PROBLEM DESCRIPTION
Scan the entries that follow for the word "asymptotic", then report every line in which it appears.

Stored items

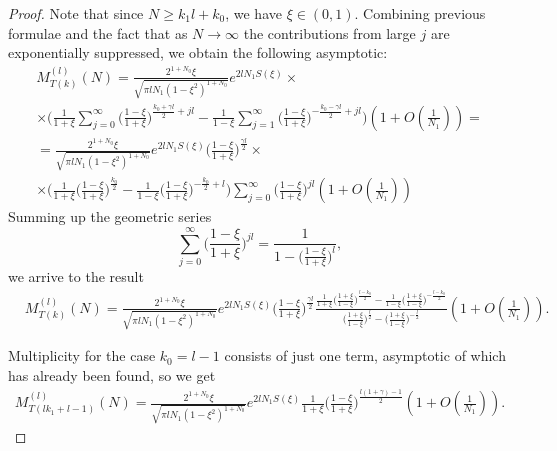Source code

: \documentclass[11pt]{amsart}
\begin{document}
\begin{proof}
    
	Note that since $N\geq k_1l+k_0$, we have $\xi\in(0,1)$. Combining previous formulae 
	and the fact that as $N\to\infty$ the contributions from large $j$ are exponentially suppressed,
	we obtain the following asymptotic: 
	\begin{eqnarray*}
		M^{(l)}_{T(k)}(N)=\frac{2^{1+N_0}\xi}{\sqrt{\pi lN_1 (1-\xi^2)^{1+N_0}}}e^{2lN_1S(\xi)}\times\\
		\times\Big(\frac{1}{1+\xi}\sum_{j=0}^\infty\Big(\frac{1-\xi}{1+\xi}\Big)^{\frac{k_0+\gamma l}{2}+jl}-\frac{1}{1-\xi}\sum_{j=1}^\infty\Big(\frac{1-\xi}{1+\xi}\Big)^{-\frac{k_0-\gamma l}{2}+jl} \Big)\left(1+O\left(\frac{1}{N_1}\right)\right)=\\
		=\frac{2^{1+N_0}\xi}{\sqrt{\pi lN_1 (1-\xi^2)^{1+N_0}}}e^{2lN_1S(\xi)}\Big(\frac{1-\xi}{1+\xi}\Big)^{\frac{\gamma l}{2}}\times\\
        \times\Big(\frac{1}{1+\xi}\Big(\frac{1-\xi}{1+\xi}\Big)^{\frac{k_0}{2}}-\frac{1}{1-\xi}\Big(\frac{1-\xi}{1+\xi}\Big)^{-\frac{k_0}{2}+l} \Big)\sum_{j=0}^\infty\Big(\frac{1-\xi}{1+\xi}\Big)^{jl}\left(1+O\left(\frac{1}{N_1}\right)\right)
	\end{eqnarray*}
	Summing up the geometric series
	\begin{equation*}
		\sum_{j=0}^\infty\Big(\frac{1-\xi}{1+\xi}\Big)^{jl}=\frac{1}{1-\Big(\frac{1-\xi}{1+\xi}\Big)^{l}},
	\end{equation*}
	we arrive to the result 
	\begin{eqnarray*}
		&M^{(l)}_{T(k)}(N)=\frac{2^{1+N_0}\xi}{\sqrt{\pi lN_1 (1-\xi^2)^{1+N_0}}}e^{2lN_1S(\xi)}\Big(\frac{1-\xi}{1+\xi}\Big)^{\frac{\gamma l}{2}}\frac{\frac{1}{1+\xi}\Big(\frac{1+\xi}{1-\xi}\Big)^{\frac{l-k_0}{2}}-\frac{1}{1-\xi}\Big(\frac{1+\xi}{1-\xi}\Big)^{-\frac{l-k_0}{2}}}{\Big(\frac{1+\xi}{1-\xi}\Big)^{\frac{l}{2}}-\Big(\frac{1+\xi}{1-\xi}\Big)^{-\frac{l}{2}}}\left(1+O\left(\frac{1}{N_1}\right)\right).
	\end{eqnarray*}

 
	Multiplicity for the case $k_0=l-1$ consists of just one term, asymptotic of which has already been found, so we get
	\begin{eqnarray*}
		M^{(l)}_{T(lk_1+l-1)}(N)=\frac{2^{1+N_0}\xi}{\sqrt{\pi lN_1(1-\xi^2)^{1+N_0}}}e^{2lN_1S(\xi)}\frac{1}{1+\xi}\Big(\frac{1-\xi}{1+\xi}\Big)^{\frac{l(1+\gamma)-1}{2}}\left(1+O\left(\frac{1}{N_1}\right)\right).
	\end{eqnarray*}
\end{proof}
\end{document}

ANSWER SPACE
	we obtain the following asymptotic: 
	Multiplicity for the case $k_0=l-1$ consists of just one term, asymptotic of which has already been found, so we get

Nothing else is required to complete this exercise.